EXERCISE GOAL -
Where the records below reach the line containing "C# __Копировать", start transcribing, and end with the line containing "IExtensionContext^ get ();", exactly and with nothing else added.
•••
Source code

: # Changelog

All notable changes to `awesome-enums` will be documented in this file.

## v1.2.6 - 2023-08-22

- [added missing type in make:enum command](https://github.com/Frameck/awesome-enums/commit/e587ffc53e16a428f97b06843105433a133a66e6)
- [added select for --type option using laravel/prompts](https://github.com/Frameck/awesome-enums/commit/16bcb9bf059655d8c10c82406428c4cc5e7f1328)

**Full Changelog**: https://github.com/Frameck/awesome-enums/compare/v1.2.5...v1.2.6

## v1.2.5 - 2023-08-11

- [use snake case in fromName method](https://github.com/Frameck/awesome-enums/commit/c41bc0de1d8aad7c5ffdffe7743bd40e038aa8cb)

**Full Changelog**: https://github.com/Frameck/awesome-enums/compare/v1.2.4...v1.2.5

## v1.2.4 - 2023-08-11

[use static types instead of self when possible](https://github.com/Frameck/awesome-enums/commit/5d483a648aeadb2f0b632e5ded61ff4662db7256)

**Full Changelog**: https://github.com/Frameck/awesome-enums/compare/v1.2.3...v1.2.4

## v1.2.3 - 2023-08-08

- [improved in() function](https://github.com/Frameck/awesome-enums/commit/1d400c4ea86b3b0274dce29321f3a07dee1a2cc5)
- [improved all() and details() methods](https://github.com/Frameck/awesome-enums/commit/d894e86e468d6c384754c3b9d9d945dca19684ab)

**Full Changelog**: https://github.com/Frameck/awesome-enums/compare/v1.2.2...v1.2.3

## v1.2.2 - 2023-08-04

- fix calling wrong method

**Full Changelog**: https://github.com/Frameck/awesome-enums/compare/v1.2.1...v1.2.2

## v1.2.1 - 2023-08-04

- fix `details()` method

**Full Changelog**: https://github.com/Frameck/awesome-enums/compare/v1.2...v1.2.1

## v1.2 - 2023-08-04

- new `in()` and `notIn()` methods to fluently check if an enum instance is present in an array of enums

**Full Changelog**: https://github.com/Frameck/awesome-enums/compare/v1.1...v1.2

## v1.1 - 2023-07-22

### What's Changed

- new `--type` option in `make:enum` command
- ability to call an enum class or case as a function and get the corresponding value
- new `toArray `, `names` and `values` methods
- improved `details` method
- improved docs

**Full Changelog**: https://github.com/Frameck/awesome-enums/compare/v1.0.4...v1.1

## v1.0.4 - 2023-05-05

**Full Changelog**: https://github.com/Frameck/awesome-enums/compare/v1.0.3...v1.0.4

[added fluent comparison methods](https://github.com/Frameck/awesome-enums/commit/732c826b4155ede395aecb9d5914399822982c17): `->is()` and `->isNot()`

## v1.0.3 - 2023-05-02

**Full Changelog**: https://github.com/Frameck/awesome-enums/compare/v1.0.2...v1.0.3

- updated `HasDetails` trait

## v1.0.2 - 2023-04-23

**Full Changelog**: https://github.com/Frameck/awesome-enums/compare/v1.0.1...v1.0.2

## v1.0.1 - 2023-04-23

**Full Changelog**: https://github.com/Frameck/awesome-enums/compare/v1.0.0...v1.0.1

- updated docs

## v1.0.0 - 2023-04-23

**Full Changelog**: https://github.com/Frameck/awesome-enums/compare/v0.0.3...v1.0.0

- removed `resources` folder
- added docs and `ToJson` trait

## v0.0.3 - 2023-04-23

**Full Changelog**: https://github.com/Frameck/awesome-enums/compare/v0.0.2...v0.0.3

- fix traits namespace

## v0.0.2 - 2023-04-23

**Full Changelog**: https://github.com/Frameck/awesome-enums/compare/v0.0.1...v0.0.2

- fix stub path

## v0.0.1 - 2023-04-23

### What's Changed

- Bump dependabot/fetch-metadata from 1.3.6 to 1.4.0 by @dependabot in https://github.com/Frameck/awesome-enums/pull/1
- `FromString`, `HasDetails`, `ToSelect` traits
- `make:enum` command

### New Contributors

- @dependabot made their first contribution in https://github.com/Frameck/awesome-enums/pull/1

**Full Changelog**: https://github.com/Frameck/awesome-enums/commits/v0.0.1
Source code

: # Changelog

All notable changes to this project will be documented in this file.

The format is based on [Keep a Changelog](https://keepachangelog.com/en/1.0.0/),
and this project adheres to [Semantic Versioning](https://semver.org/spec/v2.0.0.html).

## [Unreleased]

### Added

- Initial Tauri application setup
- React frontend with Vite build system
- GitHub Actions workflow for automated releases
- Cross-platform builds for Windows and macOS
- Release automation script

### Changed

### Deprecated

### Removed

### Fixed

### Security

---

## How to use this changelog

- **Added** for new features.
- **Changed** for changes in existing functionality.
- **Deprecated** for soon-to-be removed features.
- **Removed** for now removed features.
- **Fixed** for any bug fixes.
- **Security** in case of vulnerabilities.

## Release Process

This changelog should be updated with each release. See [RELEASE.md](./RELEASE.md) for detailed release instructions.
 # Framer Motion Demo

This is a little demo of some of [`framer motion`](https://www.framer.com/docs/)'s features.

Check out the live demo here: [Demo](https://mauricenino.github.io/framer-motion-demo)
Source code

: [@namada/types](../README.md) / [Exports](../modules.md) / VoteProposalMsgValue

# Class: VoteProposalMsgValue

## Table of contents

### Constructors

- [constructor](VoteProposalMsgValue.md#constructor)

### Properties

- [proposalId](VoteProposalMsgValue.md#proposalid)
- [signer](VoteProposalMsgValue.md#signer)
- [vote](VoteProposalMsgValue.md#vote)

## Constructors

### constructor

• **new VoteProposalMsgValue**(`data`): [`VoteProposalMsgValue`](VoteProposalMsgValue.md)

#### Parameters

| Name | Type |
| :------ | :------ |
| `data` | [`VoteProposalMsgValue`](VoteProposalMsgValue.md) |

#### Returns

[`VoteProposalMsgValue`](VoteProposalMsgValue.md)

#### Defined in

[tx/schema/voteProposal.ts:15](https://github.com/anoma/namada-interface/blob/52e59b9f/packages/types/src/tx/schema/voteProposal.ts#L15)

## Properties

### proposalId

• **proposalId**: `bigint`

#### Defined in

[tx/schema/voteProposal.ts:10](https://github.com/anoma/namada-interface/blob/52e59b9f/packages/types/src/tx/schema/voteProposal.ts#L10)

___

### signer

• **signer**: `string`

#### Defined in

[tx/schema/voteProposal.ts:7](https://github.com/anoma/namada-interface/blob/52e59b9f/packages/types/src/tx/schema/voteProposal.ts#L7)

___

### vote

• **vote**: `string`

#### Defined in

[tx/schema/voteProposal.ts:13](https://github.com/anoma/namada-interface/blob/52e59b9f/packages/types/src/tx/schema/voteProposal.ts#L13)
•••
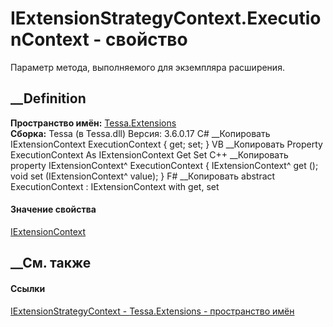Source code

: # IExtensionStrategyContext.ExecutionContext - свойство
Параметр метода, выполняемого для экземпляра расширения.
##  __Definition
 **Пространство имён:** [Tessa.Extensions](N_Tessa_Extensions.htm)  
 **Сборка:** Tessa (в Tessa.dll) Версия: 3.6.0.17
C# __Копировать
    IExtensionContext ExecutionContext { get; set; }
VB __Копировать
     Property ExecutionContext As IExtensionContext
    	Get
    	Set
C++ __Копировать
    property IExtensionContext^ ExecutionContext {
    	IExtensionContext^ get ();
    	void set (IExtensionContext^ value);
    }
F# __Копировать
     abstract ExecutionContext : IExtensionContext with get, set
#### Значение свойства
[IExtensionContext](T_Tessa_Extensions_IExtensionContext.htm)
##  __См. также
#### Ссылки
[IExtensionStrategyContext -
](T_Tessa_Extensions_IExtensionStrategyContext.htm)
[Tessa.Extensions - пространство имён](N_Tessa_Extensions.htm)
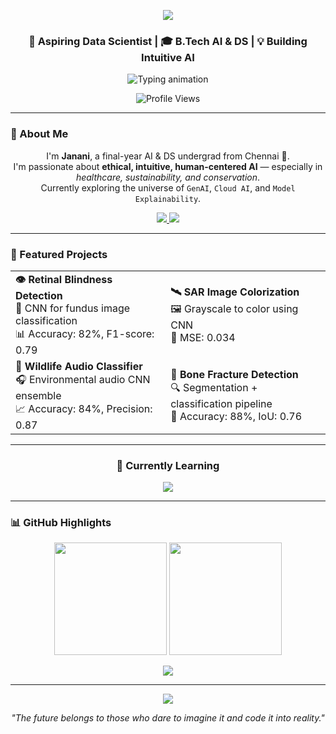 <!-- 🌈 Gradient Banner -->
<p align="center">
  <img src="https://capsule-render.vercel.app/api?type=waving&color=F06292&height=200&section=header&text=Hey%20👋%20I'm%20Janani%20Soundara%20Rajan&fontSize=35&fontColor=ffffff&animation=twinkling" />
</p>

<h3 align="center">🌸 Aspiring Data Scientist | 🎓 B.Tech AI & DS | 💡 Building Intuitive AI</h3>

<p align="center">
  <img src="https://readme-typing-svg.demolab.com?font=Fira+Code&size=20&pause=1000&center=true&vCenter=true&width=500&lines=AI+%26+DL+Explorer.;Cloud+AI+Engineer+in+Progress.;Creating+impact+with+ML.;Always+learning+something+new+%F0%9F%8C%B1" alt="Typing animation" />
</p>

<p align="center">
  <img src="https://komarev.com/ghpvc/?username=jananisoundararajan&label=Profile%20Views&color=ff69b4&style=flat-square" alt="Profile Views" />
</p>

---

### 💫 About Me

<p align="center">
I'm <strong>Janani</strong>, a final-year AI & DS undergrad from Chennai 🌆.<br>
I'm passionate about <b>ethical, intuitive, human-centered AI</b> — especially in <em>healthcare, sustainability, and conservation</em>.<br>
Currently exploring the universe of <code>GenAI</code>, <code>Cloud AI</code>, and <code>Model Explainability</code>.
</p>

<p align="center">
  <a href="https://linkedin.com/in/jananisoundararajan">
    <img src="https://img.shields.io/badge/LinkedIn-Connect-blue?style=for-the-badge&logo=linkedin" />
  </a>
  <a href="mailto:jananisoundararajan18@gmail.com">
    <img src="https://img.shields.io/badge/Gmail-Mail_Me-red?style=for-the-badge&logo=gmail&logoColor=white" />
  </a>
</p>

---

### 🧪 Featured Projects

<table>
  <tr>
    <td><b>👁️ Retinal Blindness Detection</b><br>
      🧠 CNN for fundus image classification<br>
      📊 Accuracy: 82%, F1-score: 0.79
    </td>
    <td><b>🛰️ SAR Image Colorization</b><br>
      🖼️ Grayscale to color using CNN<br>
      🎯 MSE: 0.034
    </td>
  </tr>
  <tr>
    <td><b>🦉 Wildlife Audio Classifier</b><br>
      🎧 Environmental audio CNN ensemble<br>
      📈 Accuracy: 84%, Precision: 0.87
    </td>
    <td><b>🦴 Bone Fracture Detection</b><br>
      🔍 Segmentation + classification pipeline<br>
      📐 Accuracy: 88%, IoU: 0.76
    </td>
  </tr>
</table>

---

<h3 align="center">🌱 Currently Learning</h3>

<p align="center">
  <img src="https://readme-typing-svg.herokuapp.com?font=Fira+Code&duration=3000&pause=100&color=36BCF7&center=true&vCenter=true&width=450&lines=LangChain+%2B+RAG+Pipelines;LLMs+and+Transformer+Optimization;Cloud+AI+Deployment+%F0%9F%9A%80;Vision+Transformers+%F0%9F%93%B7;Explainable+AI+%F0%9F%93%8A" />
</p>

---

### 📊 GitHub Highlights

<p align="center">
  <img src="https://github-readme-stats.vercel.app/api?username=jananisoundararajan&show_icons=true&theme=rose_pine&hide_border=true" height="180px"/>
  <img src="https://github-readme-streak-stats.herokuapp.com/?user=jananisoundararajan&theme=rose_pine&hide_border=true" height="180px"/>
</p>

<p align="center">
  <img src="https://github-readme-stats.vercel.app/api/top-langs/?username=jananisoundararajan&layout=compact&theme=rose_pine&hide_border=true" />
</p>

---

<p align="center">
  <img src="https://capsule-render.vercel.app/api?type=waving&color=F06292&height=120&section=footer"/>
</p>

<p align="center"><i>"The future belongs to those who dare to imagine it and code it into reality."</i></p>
•••
WRITTEN RESPONSE -
C# __Копировать
    IExtensionContext ExecutionContext { get; set; }
VB __Копировать
     Property ExecutionContext As IExtensionContext
    	Get
    	Set
C++ __Копировать
    property IExtensionContext^ ExecutionContext {
    	IExtensionContext^ get ();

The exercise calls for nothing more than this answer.